■ **TASK GOAL**
Locate, in the data below, the line that contains "UPDATE inventory SET description" and the line that contains "SELECT * FROM employees;"; reproduce exactly those two lines and every line between them, nothing more.

☆ ☆ ☆ ☆ ☆

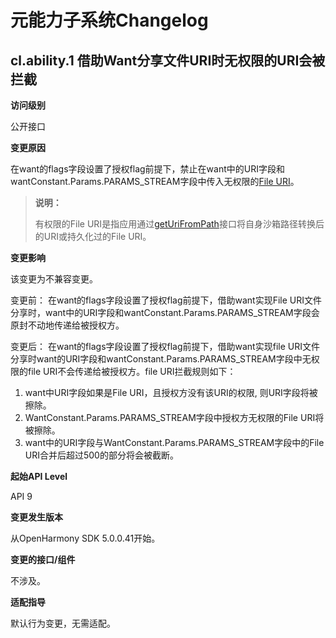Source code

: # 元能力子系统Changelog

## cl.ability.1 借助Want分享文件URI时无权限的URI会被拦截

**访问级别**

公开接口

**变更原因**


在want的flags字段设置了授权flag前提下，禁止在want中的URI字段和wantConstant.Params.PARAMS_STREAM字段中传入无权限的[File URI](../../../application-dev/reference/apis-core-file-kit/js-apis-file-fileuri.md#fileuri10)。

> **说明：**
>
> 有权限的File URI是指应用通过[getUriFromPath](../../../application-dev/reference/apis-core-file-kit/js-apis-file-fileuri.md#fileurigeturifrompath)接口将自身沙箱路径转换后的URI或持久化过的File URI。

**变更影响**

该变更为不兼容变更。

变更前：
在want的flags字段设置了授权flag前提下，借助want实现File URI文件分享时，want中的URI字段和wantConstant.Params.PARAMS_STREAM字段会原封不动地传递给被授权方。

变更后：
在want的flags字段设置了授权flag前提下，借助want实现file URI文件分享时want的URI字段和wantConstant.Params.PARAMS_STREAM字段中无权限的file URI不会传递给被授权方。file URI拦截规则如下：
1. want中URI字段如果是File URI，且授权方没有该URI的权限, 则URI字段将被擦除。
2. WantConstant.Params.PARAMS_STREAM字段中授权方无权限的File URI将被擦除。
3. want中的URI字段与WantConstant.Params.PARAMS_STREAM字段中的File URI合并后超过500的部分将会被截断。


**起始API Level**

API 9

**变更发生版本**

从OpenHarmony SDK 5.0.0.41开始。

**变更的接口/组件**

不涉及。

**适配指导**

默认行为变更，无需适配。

☆ ☆ ☆ ☆ ☆

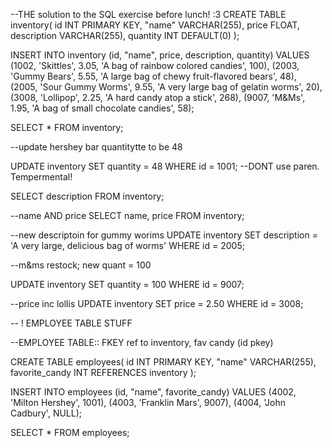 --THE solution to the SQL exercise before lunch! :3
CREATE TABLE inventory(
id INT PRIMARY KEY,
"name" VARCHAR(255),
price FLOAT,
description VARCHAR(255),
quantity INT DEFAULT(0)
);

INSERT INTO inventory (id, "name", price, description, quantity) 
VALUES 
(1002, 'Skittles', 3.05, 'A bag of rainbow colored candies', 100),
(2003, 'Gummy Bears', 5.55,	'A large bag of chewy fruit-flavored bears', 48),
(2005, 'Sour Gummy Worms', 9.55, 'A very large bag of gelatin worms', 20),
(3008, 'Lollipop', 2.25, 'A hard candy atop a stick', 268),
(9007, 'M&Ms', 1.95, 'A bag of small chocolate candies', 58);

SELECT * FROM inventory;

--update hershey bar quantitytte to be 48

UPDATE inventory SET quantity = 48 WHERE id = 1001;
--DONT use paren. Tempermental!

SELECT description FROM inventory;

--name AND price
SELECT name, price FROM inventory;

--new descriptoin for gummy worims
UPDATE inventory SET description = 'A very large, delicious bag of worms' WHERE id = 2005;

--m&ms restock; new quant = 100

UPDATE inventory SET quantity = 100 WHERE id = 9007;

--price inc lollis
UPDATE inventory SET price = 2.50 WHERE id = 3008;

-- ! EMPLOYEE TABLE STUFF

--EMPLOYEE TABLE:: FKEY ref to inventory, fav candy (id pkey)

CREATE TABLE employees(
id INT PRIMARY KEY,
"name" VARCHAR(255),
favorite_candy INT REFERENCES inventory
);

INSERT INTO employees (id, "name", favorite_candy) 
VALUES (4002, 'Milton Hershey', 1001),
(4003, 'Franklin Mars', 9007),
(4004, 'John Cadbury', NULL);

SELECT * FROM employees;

☆ ☆ ☆ ☆ ☆

■ **EXERCISE RESULT**
UPDATE inventory SET description = 'A very large, delicious bag of worms' WHERE id = 2005;

--m&ms restock; new quant = 100

UPDATE inventory SET quantity = 100 WHERE id = 9007;

--price inc lollis
UPDATE inventory SET price = 2.50 WHERE id = 3008;

-- ! EMPLOYEE TABLE STUFF

--EMPLOYEE TABLE:: FKEY ref to inventory, fav candy (id pkey)

CREATE TABLE employees(
id INT PRIMARY KEY,
"name" VARCHAR(255),
favorite_candy INT REFERENCES inventory
);

INSERT INTO employees (id, "name", favorite_candy) 
VALUES (4002, 'Milton Hershey', 1001),
(4003, 'Franklin Mars', 9007),
(4004, 'John Cadbury', NULL);

SELECT * FROM employees;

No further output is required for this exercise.